Fakir derviş demektir. Bu itibarla fakirliği kaça ayırabiliriz?
Suret fakirliği: maddi anlamda fakirlik.
Manevi fakirlik: beşeri sıfatlardan sıyrılıp (fena-yı sıfat) kendini bir şeye malik görmemektir.
8-Züht ; Allahtan başka her şeyi gönülden çıkarmak değer vermemektir. Ne varlığa sevinmek ne de yokluğa üzülmektir.Aslında züht haz ve lezzet veren şeyleri büsbütün terk etmek değildir. Azaltmak ve içine dalmamaktır.

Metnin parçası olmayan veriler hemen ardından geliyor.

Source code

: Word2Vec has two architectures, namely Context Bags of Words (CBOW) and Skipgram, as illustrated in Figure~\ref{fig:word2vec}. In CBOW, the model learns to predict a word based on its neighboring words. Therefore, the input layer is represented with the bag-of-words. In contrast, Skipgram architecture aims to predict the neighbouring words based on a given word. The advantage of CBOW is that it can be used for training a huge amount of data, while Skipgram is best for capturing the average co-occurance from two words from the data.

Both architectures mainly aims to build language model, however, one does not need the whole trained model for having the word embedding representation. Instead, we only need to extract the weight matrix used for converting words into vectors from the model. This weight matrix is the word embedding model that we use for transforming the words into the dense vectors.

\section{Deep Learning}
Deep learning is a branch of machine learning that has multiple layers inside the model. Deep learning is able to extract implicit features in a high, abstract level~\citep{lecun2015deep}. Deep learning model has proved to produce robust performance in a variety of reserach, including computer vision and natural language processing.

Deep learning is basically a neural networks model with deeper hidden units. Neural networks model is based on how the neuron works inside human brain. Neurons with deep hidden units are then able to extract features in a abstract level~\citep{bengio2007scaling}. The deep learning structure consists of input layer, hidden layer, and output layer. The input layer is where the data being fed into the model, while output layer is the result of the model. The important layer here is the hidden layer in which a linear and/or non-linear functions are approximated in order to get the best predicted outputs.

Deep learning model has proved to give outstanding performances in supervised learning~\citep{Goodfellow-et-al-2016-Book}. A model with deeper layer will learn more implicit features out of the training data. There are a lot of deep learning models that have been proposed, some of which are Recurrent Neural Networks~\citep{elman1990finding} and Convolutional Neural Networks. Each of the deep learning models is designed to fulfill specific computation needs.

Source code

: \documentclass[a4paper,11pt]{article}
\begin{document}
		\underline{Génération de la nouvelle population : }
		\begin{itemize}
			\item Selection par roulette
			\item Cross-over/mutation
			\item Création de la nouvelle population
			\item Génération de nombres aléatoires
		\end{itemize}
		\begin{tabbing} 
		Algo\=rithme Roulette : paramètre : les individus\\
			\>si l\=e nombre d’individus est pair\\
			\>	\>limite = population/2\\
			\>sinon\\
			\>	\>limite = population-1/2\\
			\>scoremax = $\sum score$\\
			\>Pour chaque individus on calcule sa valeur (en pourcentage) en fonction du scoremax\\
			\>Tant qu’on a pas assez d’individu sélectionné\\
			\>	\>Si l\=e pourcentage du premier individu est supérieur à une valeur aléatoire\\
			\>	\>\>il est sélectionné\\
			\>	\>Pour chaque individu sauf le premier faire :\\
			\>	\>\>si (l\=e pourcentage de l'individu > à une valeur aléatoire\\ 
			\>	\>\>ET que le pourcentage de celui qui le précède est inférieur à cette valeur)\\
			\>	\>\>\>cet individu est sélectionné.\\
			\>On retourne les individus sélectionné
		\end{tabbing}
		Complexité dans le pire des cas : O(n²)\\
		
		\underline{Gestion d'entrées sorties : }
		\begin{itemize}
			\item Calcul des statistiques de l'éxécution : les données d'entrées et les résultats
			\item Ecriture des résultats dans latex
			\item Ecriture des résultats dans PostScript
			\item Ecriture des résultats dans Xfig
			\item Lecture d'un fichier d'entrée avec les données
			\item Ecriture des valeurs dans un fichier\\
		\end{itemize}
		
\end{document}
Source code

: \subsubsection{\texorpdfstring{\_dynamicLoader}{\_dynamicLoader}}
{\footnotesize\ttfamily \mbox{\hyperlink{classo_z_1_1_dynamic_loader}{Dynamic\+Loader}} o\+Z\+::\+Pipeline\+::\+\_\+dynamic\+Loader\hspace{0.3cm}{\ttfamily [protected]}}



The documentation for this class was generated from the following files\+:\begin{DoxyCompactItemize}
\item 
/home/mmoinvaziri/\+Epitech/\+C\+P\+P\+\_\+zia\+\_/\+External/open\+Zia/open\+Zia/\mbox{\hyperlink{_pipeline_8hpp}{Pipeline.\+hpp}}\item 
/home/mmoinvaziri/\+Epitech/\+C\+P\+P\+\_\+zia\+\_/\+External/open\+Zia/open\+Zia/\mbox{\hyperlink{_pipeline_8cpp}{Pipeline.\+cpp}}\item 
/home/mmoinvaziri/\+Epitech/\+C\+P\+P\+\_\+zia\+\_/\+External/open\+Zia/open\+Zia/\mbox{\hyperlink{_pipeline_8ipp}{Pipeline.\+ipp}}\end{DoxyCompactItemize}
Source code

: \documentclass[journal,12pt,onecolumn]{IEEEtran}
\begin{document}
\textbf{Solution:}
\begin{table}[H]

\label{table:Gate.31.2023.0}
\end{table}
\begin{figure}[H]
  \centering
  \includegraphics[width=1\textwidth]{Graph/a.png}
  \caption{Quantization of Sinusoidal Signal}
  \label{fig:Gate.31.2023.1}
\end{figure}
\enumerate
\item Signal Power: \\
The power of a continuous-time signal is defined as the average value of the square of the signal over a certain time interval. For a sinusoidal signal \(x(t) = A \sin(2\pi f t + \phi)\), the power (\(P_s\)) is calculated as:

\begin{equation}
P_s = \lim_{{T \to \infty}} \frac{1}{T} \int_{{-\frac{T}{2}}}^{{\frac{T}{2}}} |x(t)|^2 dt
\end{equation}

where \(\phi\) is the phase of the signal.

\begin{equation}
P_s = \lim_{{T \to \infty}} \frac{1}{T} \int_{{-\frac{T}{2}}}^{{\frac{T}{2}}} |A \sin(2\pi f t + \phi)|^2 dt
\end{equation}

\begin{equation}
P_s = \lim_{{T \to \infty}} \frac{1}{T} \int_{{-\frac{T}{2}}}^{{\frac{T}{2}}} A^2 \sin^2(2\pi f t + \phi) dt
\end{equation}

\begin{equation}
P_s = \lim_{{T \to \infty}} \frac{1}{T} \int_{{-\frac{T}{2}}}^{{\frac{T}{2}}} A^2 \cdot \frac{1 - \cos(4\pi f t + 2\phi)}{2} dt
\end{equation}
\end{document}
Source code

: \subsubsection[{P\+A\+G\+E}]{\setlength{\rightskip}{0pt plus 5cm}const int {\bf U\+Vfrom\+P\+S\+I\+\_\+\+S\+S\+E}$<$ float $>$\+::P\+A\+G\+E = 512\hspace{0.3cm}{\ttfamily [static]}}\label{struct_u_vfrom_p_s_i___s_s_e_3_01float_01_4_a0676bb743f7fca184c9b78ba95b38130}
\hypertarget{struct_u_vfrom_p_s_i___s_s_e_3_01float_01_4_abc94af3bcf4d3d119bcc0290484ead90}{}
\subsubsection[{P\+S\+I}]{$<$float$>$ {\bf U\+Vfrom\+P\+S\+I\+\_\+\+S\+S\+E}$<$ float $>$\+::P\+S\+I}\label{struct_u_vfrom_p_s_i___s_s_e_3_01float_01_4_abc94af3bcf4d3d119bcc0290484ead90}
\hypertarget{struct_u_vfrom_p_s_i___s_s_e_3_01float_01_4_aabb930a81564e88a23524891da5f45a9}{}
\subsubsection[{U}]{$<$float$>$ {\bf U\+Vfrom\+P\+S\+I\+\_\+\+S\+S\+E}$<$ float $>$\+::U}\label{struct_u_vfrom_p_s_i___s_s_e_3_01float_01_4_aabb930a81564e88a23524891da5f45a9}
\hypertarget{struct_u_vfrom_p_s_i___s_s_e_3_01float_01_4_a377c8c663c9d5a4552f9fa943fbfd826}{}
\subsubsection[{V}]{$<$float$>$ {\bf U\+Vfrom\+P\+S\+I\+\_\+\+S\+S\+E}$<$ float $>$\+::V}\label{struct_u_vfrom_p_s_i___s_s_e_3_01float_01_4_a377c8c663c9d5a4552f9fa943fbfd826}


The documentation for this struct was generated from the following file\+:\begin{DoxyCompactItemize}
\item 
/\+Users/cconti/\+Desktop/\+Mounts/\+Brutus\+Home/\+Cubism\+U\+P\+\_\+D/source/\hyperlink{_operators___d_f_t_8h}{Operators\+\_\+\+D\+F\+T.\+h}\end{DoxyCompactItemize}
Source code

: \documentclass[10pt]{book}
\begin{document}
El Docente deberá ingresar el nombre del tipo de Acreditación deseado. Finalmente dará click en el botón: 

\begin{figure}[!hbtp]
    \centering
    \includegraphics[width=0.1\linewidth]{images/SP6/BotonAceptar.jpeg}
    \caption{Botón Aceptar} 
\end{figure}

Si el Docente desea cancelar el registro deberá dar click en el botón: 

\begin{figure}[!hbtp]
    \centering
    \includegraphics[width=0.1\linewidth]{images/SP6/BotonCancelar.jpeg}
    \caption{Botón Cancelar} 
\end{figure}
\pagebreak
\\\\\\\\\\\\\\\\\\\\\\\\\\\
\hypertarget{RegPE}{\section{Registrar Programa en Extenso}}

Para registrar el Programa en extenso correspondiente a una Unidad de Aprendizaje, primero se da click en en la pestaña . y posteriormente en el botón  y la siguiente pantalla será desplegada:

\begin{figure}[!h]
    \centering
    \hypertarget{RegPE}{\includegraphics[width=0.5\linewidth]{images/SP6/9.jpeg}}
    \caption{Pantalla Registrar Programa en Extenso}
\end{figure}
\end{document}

9-Kanaat; elde olanla yetinmek kanattır.
10-İstikamet ;Düzgün doğru hareket etmektir. Bir şeyin hakkını yapmak demektir. Peygamber hud suresi beni ihtiyarlattıyı demiştir.İstikamet sadece peygamber tarafından gerçekleştirilebilen bir makamdır.
11-Şükür; dil kalp ve beden olmak üzere 3 kısımdır.
Hamd le şükür ayrı şeylerdir. Hamd övmektir. Şükürden daha umumi bir mana ifade eder. Ayrıca her nimetin şükrü kendi cinsiyle olur.
__________________

Büyükler fikirleri,Ortalar olayları,Küçükler kişileri tartışır.